It was supposed to be a romantic night: Hong Kong indie/emo outfit Wellsaid had just finished playing a gig at the Kaohsiung stop of their Taiwan tour along with friends Die!ChiwawaDie! from China. Someone (no one could remember exactly who) then tossed around the idea of spending the night at a pier by the harbour—roughing it like real punk-rockers, rather than wasting money on a hotel room. There’d be drinks, they’d talk about life, and it’ll be a night to remember.
But as the hours dragged on, their muscles still sore from lugging instruments around all day, the positivity started dissipating. They had got up early that morning to take a high-speed train from Taipei, and when the beers’ effect ebbed away they became increasingly conscious of the winds pelting at them from the sea. Slumped over on one of the rocks was Wellsaid’s drummer Latif, who was unfortunately sober due to health issues.
Now, that night is forever immortalised in the album art of Wellsaid’s debut full-length release, Apart. For the vinyl version, Taiwanese artist Morning Anxiety painted the harbour against a coral sunset-tinted apocalyptic sky, while Hong Kong illustrator Onion Peterman’s impression of the pier sees a glowing moon disappearing into the sea amidst cargo ships. “It was excruciating,” Wellsaid frontman Rocky Sum recalls cheerfully, laughing a little at how 柒 they were. The covers, Rocky says, are a tribute to “that shitty night.”

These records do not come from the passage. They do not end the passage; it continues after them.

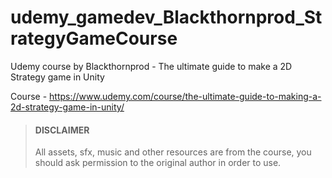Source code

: # udemy_gamedev_Blackthornprod_StrategyGameCourse
Udemy course by Blackthornprod - The ultimate guide to make a 2D Strategy game in Unity

Course - https://www.udemy.com/course/the-ultimate-guide-to-making-a-2d-strategy-game-in-unity/

> #### DISCLAIMER
> All assets, sfx, music and other resources are from the course, you should ask permission to the original author in order to use.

Wellsaid was initially intended to be Rocky’s solo project, an excuse for him to keep making music after his math-emo trio Emptybottles. was put on indefinite hiatus. He had already written two songs on his own for a project pitched to him by Taiwanese musician Hom Shenhao which was never realised, but soon Rocky knew he wanted to play those pieces live with a band. After the short-lived post-hardcore band Ponyboy disbanded, Rocky recruited bassist Dixon Chan and drummer Sung Kong towards the end of 2016. Although they were meant to be session musicians, Dixon accidentally ended up liking the music and never left.

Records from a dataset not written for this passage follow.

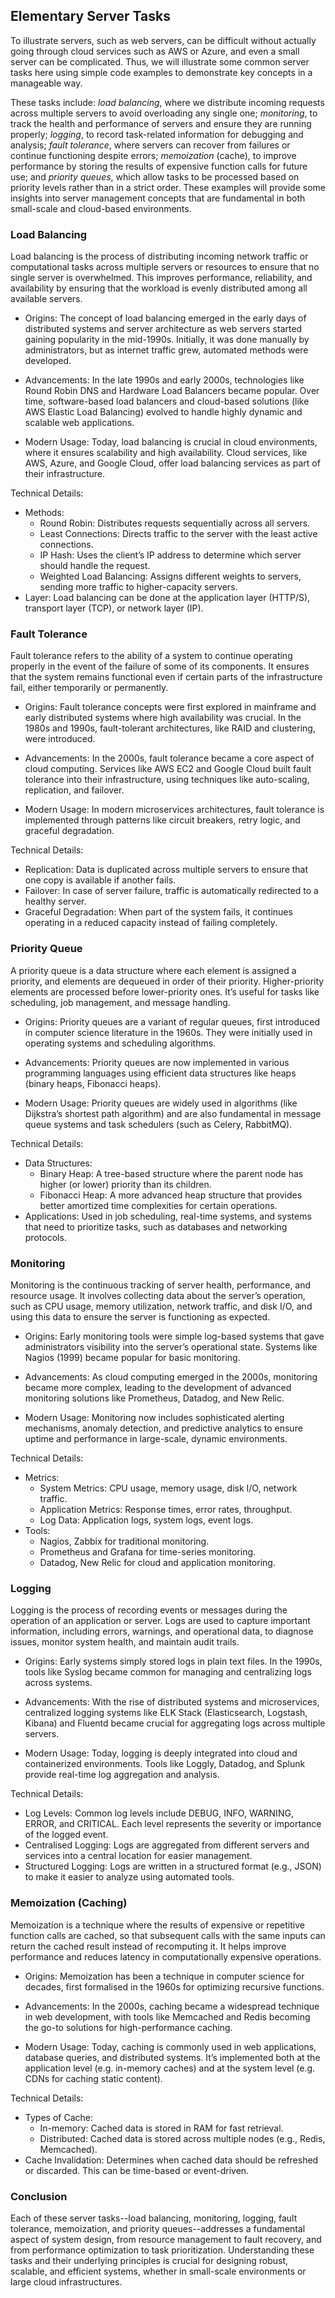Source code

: 
## Elementary Server Tasks

To illustrate servers, such as web servers, can be difficult without actually going
through cloud services such as AWS or Azure, and even a small server can be complicated.
Thus, we will illustrate some common server tasks here using simple code examples to
demonstrate key concepts in a manageable way.

These tasks include: *load balancing*, where we distribute incoming requests across
multiple servers to avoid overloading any single one; *monitoring*, to track the health
and performance of servers and ensure they are running properly; *logging*, to record
task-related information for debugging and analysis; *fault tolerance*, where servers
can recover from failures or continue functioning despite errors; *memoization* (cache),
to improve performance by storing the results of expensive function calls for future
use; and *priority queues*, which allow tasks to be processed based on priority levels
rather than in a strict order. These examples will provide some insights into server
management concepts that are fundamental in both small-scale and cloud-based environments.


### Load Balancing

Load balancing is the process of distributing incoming network traffic or computational
tasks across multiple servers or resources to ensure that no single server is overwhelmed.
This improves performance, reliability, and availability by ensuring that the workload
is evenly distributed among all available servers.

- Origins: The concept of load balancing emerged in the early days of distributed systems
  and server architecture as web servers started gaining popularity in the mid-1990s.
  Initially, it was done manually by administrators, but as internet traffic grew,
  automated methods were developed.

- Advancements: In the late 1990s and early 2000s, technologies like Round Robin DNS and
  Hardware Load Balancers became popular. Over time, software-based load balancers and
  cloud-based solutions (like AWS Elastic Load Balancing) evolved to handle highly dynamic
  and scalable web applications.

- Modern Usage: Today, load balancing is crucial in cloud environments, where it ensures
  scalability and high availability. Cloud services, like AWS, Azure, and Google Cloud,
  offer load balancing services as part of their infrastructure.

Technical Details:
- Methods:
    - Round Robin: Distributes requests sequentially across all servers.
    - Least Connections: Directs traffic to the server with the least active connections.
    - IP Hash: Uses the client’s IP address to determine which server should handle
      the request.
    - Weighted Load Balancing: Assigns different weights to servers, sending more traffic
      to higher-capacity servers.
- Layer: Load balancing can be done at the application layer (HTTP/S), transport layer
  (TCP), or network layer (IP).


### Fault Tolerance

Fault tolerance refers to the ability of a system to continue operating properly in
the event of the failure of some of its components. It ensures that the system remains
functional even if certain parts of the infrastructure fail, either temporarily or
permanently.

- Origins: Fault tolerance concepts were first explored in mainframe and early distributed
  systems where high availability was crucial. In the 1980s and 1990s, fault-tolerant
  architectures, like RAID and clustering, were introduced.

- Advancements: In the 2000s, fault tolerance became a core aspect of cloud computing.
  Services like AWS EC2 and Google Cloud built fault tolerance into their infrastructure,
  using techniques like auto-scaling, replication, and failover.

- Modern Usage: In modern microservices architectures, fault tolerance is implemented
  through patterns like circuit breakers, retry logic, and graceful degradation.

Technical Details:
- Replication: Data is duplicated across multiple servers to ensure that one copy is
  available if another fails.
- Failover: In case of server failure, traffic is automatically redirected to a
  healthy server.
- Graceful Degradation: When part of the system fails, it continues operating in a
  reduced capacity instead of failing completely.


### Priority Queue

A priority queue is a data structure where each element is assigned a priority,
and elements are dequeued in order of their priority. Higher-priority elements
are processed before lower-priority ones. It’s useful for tasks like scheduling,
job management, and message handling.

- Origins: Priority queues are a variant of regular queues, first introduced in
  computer science literature in the 1960s. They were initially used in operating
  systems and scheduling algorithms.

- Advancements: Priority queues are now implemented in various programming languages
  using efficient data structures like heaps (binary heaps, Fibonacci heaps).

- Modern Usage: Priority queues are widely used in algorithms (like Dijkstra’s
  shortest path algorithm) and are also fundamental in message queue systems and
  task schedulers (such as Celery, RabbitMQ).

Technical Details:
- Data Structures:
    - Binary Heap: A tree-based structure where the parent node has higher
      (or lower) priority than its children.
    - Fibonacci Heap: A more advanced heap structure that provides better
      amortized time complexities for certain operations.
- Applications: Used in job scheduling, real-time systems, and systems that need
  to prioritize tasks, such as databases and networking protocols.


### Monitoring

Monitoring is the continuous tracking of server health, performance, and resource
usage. It involves collecting data about the server’s operation, such as CPU usage,
memory utilization, network traffic, and disk I/O, and using this data to ensure
the server is functioning as expected.

- Origins: Early monitoring tools were simple log-based systems that gave administrators
  visibility into the server’s operational state. Systems like Nagios (1999) became
  popular for basic monitoring.

- Advancements: As cloud computing emerged in the 2000s, monitoring became more complex,
  leading to the development of advanced monitoring solutions like Prometheus, Datadog,
  and New Relic.

- Modern Usage: Monitoring now includes sophisticated alerting mechanisms, anomaly
  detection, and predictive analytics to ensure uptime and performance in large-scale,
  dynamic environments.

Technical Details:
- Metrics:
    - System Metrics: CPU usage, memory usage, disk I/O, network traffic.
    - Application Metrics: Response times, error rates, throughput.
    - Log Data: Application logs, system logs, event logs.
- Tools:
    - Nagios, Zabbix for traditional monitoring.
    - Prometheus and Grafana for time-series monitoring.
    - Datadog, New Relic for cloud and application monitoring.


### Logging

Logging is the process of recording events or messages during the operation of an application
or server. Logs are used to capture important information, including errors, warnings, and
operational data, to diagnose issues, monitor system health, and maintain audit trails.

- Origins: Early systems simply stored logs in plain text files. In the 1990s, tools like
  Syslog became common for managing and centralizing logs across systems.

- Advancements: With the rise of distributed systems and microservices, centralized logging
  systems like ELK Stack (Elasticsearch, Logstash, Kibana) and Fluentd became crucial for
  aggregating logs across multiple servers.

- Modern Usage: Today, logging is deeply integrated into cloud and containerized environments.
  Tools like Loggly, Datadog, and Splunk provide real-time log aggregation and analysis.

Technical Details:
- Log Levels: Common log levels include DEBUG, INFO, WARNING, ERROR, and CRITICAL. Each
  level represents the severity or importance of the logged event.
- Centralised Logging: Logs are aggregated from different servers and services into a
  central location for easier management.
- Structured Logging: Logs are written in a structured format (e.g., JSON) to make it
  easier to analyze using automated tools.


### Memoization (Caching)

Memoization is a technique where the results of expensive or repetitive function calls
are cached, so that subsequent calls with the same inputs can return the cached result
instead of recomputing it. It helps improve performance and reduces latency in computationally
expensive operations.

- Origins: Memoization has been a technique in computer science for decades, first
  formalised in the 1960s for optimizing recursive functions.

- Advancements: In the 2000s, caching became a widespread technique in web development,
  with tools like Memcached and Redis becoming the go-to solutions for high-performance
  caching.

- Modern Usage: Today, caching is commonly used in web applications, database queries,
  and distributed systems. It’s implemented both at the application level (e.g.
  in-memory caches) and at the system level (e.g. CDNs for caching static content).

Technical Details:
- Types of Cache:
    - In-memory: Cached data is stored in RAM for fast retrieval.
    - Distributed: Cached data is stored across multiple nodes (e.g., Redis, Memcached).
- Cache Invalidation: Determines when cached data should be refreshed or discarded.
  This can be time-based or event-driven.


### Conclusion

Each of these server tasks--load balancing, monitoring, logging, fault tolerance, memoization,
and priority queues--addresses a fundamental aspect of system design, from resource management
to fault recovery, and from performance optimization to task prioritization. Understanding
these tasks and their underlying principles is crucial for designing robust, scalable, and
efficient systems, whether in small-scale environments or large cloud infrastructures.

Dixon previously played in different bands including Milkteeth and Ponyboy, which had broken up for a variety of reasons, although the theme that keeps coming up is the impossibility of pushing the group forward when there are too many cooks in the kitchen. “The problem was that we were very democratic and… no one could be decisive and be like, let’s do this, and so we stopped because there wasn’t a lot of progress,” he says. Eventually, everyone lost steam.
Rocky was weary of how bands spent too much time trying to reach a compromise, or experience what he calls “scheduling hell”—taking years to produce an album because of clashing timetables. Rocky even wrote Wellsaid’s songs in a way that ensured he could play them on his own when each and every one of his band members was out of town or busy. With Wellsaid, he hopes to have an open-door policy like Broken Social Scene, a Canadian collective with a large revolving cast of members including Feist and Metric.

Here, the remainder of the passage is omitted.